Let $S_n = \{1,2,\cdots, n\}$ for every positive integer n. Find the largest $n\in\mathbb{N}$ so that $\forall a_1,\cdots, a_7 \in S_n, \exists S,T \subseteq S_7, \sum_{i\in S} a_i = \sum_{j\in T} a_j$.
Let $P_n$ be the statement that $\forall a_1,\cdots, a_7 \in S_n, \exists S,T \subseteq S_7, \sum_{i\in S} a_i = \sum_{j\in T} a_j$. For $n=1, P_n$ obviously holds as $S$ and $T$ can be any one-element subsets for instance. For $n=2, $ observe that at least 4 elements must be equal, say to 2. Then we can pick S and T to be two distinct one-element subsets corresponding to indices i where $a_i=2$.
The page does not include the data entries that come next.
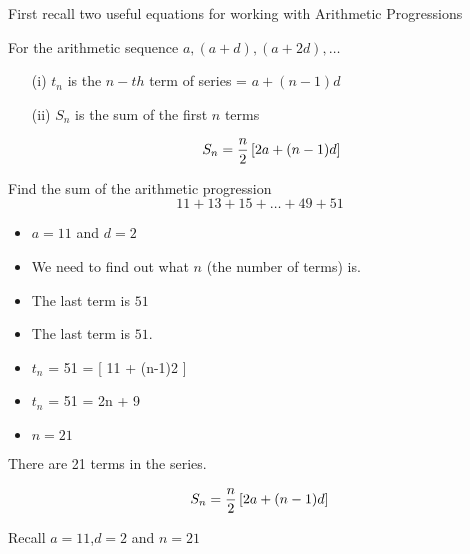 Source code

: 

First recall two useful equations for working with Arithmetic Progressions


For the arithmetic sequence $a,(a+d) ,(a+2d), \ldots$

\begin{itemize}
\item[(i)] $t_n$ is the $n-th$ term of series = $a+(n-1)d$

\item[(ii)] $S_n$ is the sum of the first $n$ terms

\[ S_n  = {n \over 2} \left[ 2a+(n-1)d \right] \]
\end{itemize}



Find the sum of the arithmetic progression
{
\[ 11 + 13 + 15 + \dots + 49 + 51 \]
}

\begin{itemize}
\item $a=11$ and $d=2$
\item We need to find out what $n$ (the number of terms) is.
\item The last term is $51$
\end{itemize}




\begin{itemize}
\item The last term is $51$.
\item $t_n$ = 51 = [ 11 + (n-1)2 ] 
\item $t_n$ = 51 = 2n + 9
\item $n=21$
\end{itemize}
There are 21 terms in the series.




\[ S_n  = {n \over 2} \left[ 2a+(n-1)d \right] \]

Recall $a=11$,$d=2$ and $n=21$


\[ \phantom{S_n  = {21 \over 2} \left[ (2.11) +[(21-1)2] \right]} \]
\[ \phantom{S_n  = 10.5 \left[ 22 + 40 \right]  = 10.5 \times 62}\]
\[ \phantom{S_n  = 651} \] 

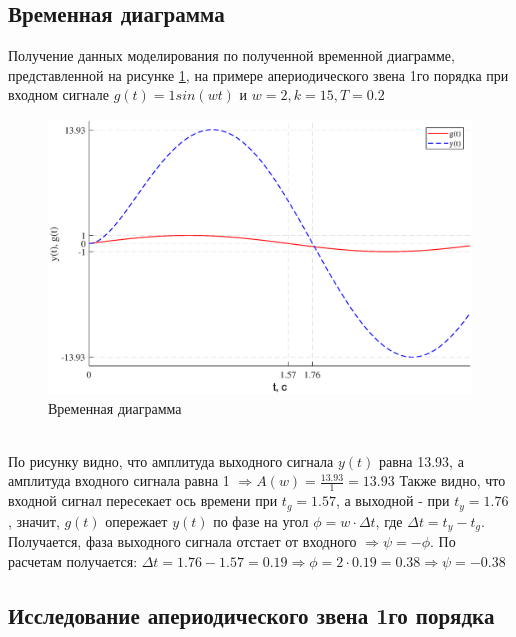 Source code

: \documentclass[a4paper,12pt]{article}
\renewcommand{\figurename}{Рисунок}
\begin{document}
	
	\newpage
	\begin{center}
		\section{Временная диаграмма}
	\end{center}
	\par
	Получение данных моделирования по полученной временной диаграмме, представленной на рисунке \ref{prim}, на примере апериодического звена 1го порядка при входном сигнале $g(t)=1sin(wt)$ и $w=2,k=15, T=0.2$
	\begin{figure}[h!]
		\renewcommand{\figurename}{Рисунок}
		\centering
		\includegraphics[width=6in]{prim3.eps}
		\caption{Временная диаграмма}
		\label{prim}
	\end{figure}\\

	По рисунку видно, что амплитуда выходного сигнала $y(t)$ равна 13.93, а амплитуда входного сигнала равна 1 $\Rightarrow A(w)=\frac{13.93}{1}=13.93$ Также видно, что входной сигнал пересекает ось времени при $t_g=1.57$, а выходной - при $t_y=1.76$, значит, $g(t)$ опережает $y(t)$ по фазе на угол $\phi=w\cdot \Delta t$, где $\Delta t=t_y-t_g$. Получается, фаза выходного сигнала отстает от входного $\Rightarrow \psi=-\phi$. По расчетам получается: $\Delta t = 1.76-1.57=0.19 \Rightarrow \phi=2\cdot0.19=0.38 \Rightarrow \psi=-0.38$     
	
	




	\newpage
	\begin{center}
	\section{Исследование апериодического звена 1го порядка}
	\end{center}
\end{document}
I'm not sure if it's useful to use the pigeonhole principle. There are obviously $2^n$ subsets of $S_n$ and the maximum sum of the $a_i$'s is $7n$. If there are more subsets of $\{1,\cdots, 7\}$ than possible sums of the $a_i$'s, we must be able to find two distinct subsets with the same sum. That is, for $7n < 128\Leftrightarrow n \leq 18$ we know that $P_n$ holds. But what about for larger values of $n$? Can we significantly narrow down the possible values of $\sum_{i\in S} a_i $ for $S\subseteq S_7$?